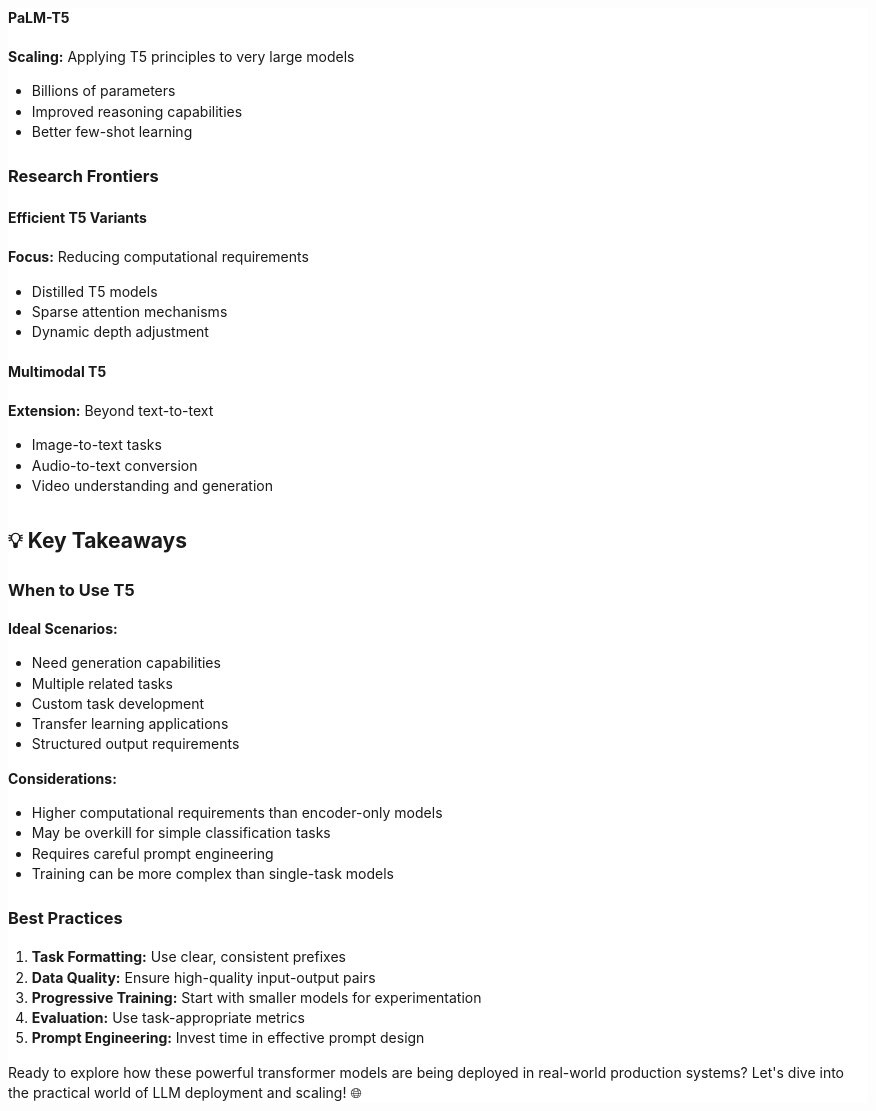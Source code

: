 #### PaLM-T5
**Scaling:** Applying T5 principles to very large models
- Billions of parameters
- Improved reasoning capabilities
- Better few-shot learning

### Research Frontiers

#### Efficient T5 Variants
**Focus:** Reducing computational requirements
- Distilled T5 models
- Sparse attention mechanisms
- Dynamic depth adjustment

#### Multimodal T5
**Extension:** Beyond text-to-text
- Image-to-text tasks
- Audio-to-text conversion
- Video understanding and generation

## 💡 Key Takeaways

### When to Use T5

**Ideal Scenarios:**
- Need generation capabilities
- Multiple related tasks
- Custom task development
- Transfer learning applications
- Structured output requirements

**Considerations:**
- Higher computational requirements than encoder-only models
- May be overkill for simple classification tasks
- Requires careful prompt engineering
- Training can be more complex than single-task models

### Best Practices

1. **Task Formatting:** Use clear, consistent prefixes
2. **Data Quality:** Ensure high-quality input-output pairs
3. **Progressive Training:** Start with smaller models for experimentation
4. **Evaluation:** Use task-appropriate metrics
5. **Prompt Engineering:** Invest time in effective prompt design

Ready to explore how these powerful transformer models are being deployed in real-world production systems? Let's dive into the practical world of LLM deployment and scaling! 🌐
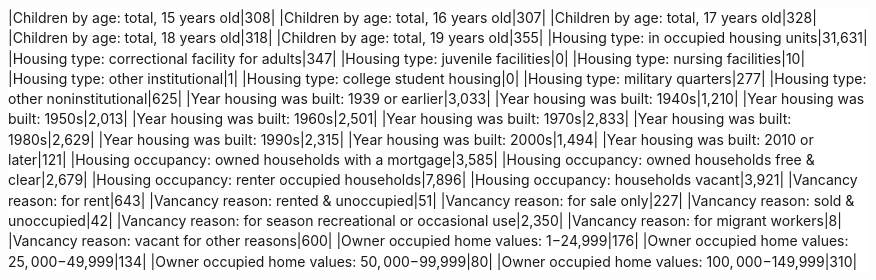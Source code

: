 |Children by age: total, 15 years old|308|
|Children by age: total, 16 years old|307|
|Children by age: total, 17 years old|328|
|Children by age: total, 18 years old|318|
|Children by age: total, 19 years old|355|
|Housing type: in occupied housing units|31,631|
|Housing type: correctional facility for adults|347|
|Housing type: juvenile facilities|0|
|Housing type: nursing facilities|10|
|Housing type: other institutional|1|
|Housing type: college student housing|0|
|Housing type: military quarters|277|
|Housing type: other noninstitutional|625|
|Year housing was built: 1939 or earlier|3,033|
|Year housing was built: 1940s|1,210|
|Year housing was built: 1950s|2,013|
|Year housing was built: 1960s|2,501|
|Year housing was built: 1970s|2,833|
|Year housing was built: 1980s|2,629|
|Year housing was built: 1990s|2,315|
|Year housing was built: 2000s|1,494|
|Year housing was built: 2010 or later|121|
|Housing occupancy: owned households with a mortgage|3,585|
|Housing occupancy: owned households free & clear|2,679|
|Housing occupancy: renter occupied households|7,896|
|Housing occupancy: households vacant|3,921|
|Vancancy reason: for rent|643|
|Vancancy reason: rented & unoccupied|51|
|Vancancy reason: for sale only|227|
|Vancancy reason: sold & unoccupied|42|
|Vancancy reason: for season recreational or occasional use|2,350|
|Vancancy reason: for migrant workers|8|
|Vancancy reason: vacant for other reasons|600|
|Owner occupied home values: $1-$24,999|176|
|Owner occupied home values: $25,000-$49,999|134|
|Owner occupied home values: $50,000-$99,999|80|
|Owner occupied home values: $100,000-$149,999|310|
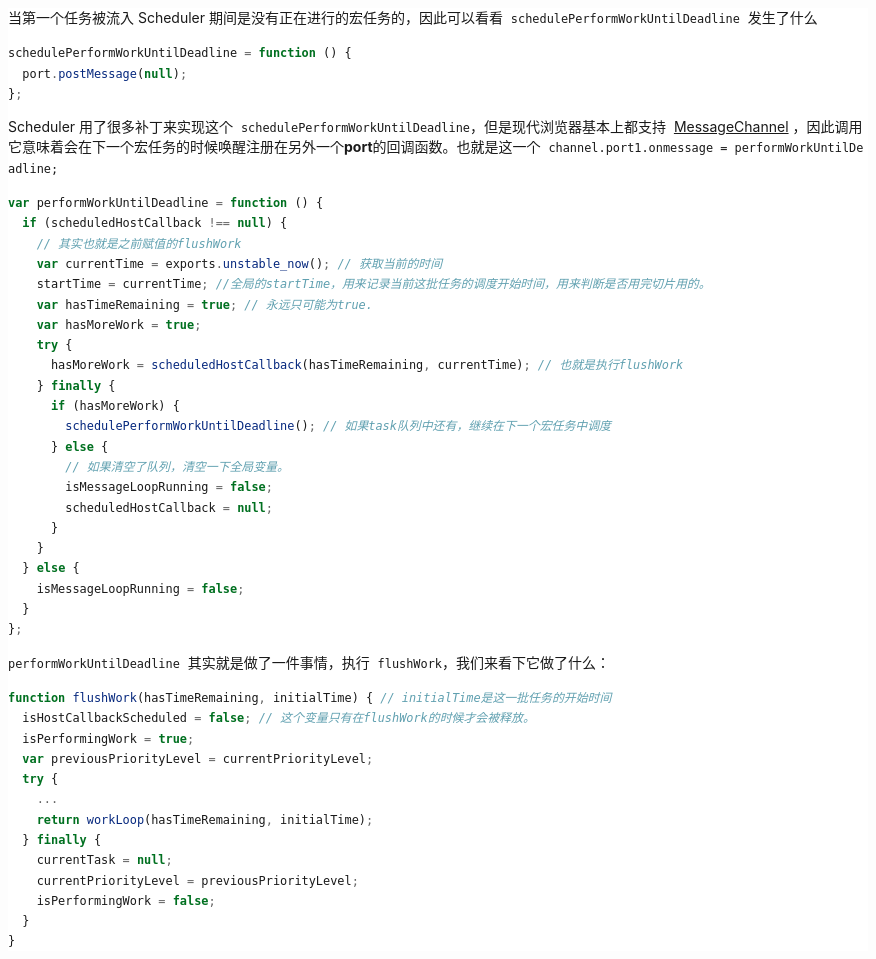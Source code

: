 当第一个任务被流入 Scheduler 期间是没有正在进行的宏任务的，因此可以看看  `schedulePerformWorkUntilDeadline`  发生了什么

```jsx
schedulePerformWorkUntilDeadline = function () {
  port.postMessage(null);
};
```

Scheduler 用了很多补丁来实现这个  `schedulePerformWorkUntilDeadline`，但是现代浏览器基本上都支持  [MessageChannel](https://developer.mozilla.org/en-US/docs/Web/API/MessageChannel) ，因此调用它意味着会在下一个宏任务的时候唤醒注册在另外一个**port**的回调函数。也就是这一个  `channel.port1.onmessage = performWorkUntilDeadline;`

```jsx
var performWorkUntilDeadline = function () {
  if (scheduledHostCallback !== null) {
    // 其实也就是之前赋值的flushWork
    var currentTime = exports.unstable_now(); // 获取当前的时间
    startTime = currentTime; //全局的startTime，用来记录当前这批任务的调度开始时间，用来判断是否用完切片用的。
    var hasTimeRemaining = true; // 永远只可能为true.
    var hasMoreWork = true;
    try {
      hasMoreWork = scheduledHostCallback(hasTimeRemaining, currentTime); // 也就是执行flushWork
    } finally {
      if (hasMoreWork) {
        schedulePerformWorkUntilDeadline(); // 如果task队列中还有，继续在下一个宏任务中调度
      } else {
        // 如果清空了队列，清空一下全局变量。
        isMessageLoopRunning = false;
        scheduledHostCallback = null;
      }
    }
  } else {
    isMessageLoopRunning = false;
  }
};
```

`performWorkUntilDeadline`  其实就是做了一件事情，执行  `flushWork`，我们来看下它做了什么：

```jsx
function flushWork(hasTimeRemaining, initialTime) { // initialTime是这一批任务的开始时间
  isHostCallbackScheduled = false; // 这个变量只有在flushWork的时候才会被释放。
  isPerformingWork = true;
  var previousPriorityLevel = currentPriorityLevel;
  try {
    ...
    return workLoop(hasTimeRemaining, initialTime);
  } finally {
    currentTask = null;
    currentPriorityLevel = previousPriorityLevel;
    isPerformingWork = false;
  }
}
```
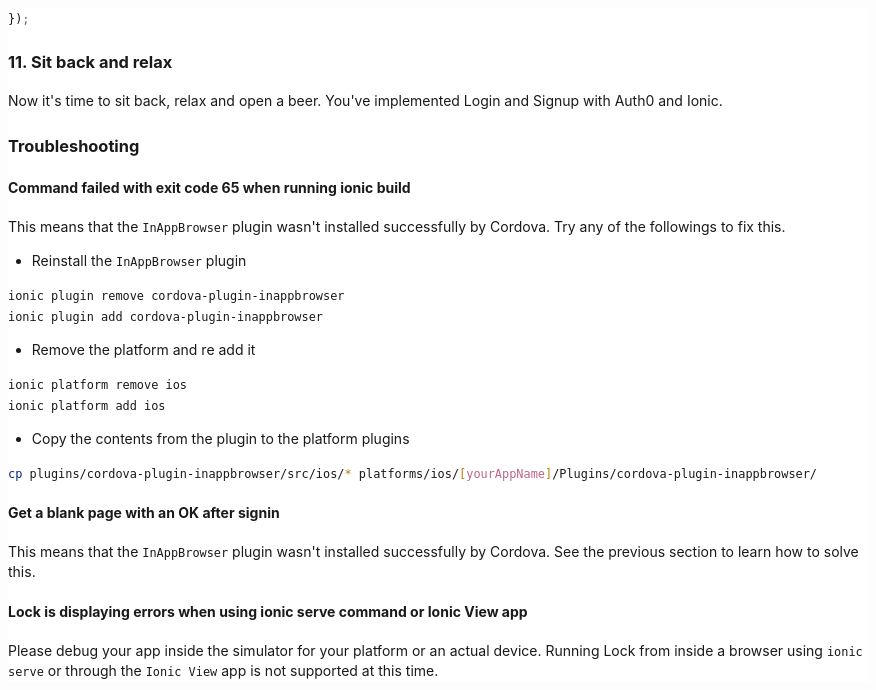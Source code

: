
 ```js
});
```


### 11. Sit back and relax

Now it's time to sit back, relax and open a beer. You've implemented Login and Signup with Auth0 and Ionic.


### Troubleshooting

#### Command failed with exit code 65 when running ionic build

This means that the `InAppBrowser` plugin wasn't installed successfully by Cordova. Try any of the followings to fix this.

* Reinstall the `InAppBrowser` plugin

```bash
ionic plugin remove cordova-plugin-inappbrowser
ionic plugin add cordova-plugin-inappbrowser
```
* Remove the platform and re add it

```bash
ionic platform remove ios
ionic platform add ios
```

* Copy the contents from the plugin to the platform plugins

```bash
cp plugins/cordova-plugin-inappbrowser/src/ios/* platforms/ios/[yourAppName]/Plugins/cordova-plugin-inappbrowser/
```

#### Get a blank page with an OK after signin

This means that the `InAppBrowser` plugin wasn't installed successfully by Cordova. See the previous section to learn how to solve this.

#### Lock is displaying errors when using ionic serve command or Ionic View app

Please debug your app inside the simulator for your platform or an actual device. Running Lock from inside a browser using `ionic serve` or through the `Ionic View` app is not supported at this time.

============

Problem details :: The expected output is each line of the records above that includes the word "relax".

Expected answer ::
### 11. Sit back and relax
Now it's time to sit back, relax and open a beer. You've implemented Login and Signup with Auth0 and Ionic.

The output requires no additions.